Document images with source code
╭──
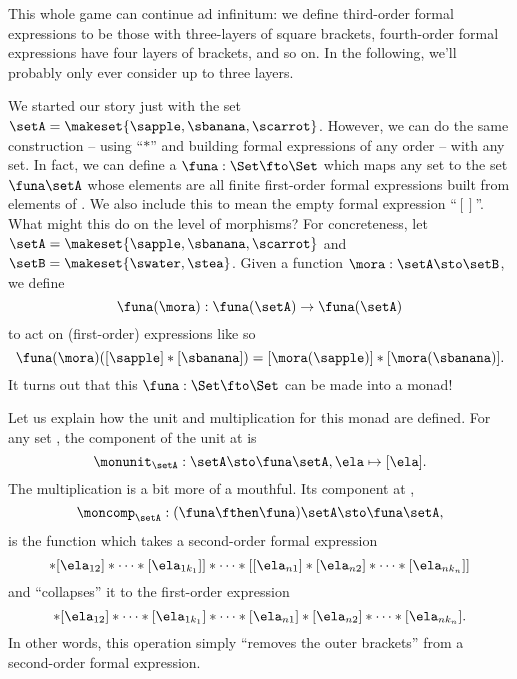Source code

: This whole game can continue ad infinitum: we define third-order formal expressions to be those with three-layers of square brackets, fourth-order formal expressions have four layers of brackets, and so on.
In the following, we'll probably only ever consider up to three layers.

We started our story just with the set $\setA = \makeset{ \sapple, \sbanana, \scarrot }$.
However, we can do the same construction -- using ``$*$'' and building formal expressions of any order -- with any set.
In fact, we can define a  $\funa: \Set \fto \Set$ which maps any set \setA to the set $\funa \setA$ whose elements are all finite first-order formal expressions built from elements of \setA.
We also include this to mean the empty formal expression ``$[ ]$''.
What might this  do on the level of morphisms?
For concreteness, let $\setA = \makeset{ \sapple, \sbanana, \scarrot } $ and $\setB = \makeset{ \swater, \stea }$.
Given a function $\mora: \setA \sto \setB$, we define
\begin{equation}
    \funa(\mora) : \funa(\setA) \to \funa(\setA)
\end{equation}
to act on (first-order) expressions like so
\begin{equation}
    \funa(\mora)([\sapple]*[\sbanana]) = [\mora(\sapple)]*[\mora(\sbanana)].
\end{equation}
It turns out that this  $\funa: \Set \fto \Set$ can be made into a monad!

Let us explain how the unit and multiplication for this monad are defined.
For any set \setA, the component of the unit at \setA is
\begin{equation}
    \monunit_\setA : \setA \sto \funa \setA, \ela \mapsto [\ela].
\end{equation}
The multiplication is a bit more of a mouthful.
Its component at \setA,
\begin{equation}
    \moncomp_\setA : (\funa \fthen \funa)\setA \sto \funa \setA,
\end{equation}
is the function which takes a second-order formal expression
\begin{equation}
    [[\ela_{11}]* [\ela_{12}] * \cdots * [\ela_{1k_1}]] * \cdots * [[\ela_{n1}]* [\ela_{n2}] * \cdots * [\ela_{nk_n}]]
\end{equation}
and ``collapses'' it to the first-order expression
\begin{equation}
    [\ela_{11}]
    * [\ela_{12}] * \cdots * [\ela_{1k_1}] * \cdots * [\ela_{n1}]* [\ela_{n2}] * \cdots * [\ela_{nk_n}].
\end{equation}
In other words, this operation simply ``removes the outer brackets'' from a second-order formal expression.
╰──
● **What you should do**: Give only the lines from the one holding "Let us explain" through the one holding "The multiplication is", each restated exactly as it appears above.

● **Completed task**:
Let us explain how the unit and multiplication for this monad are defined.
For any set \setA, the component of the unit at \setA is
\begin{equation}
    \monunit_\setA : \setA \sto \funa \setA, \ela \mapsto [\ela].
\end{equation}
The multiplication is a bit more of a mouthful.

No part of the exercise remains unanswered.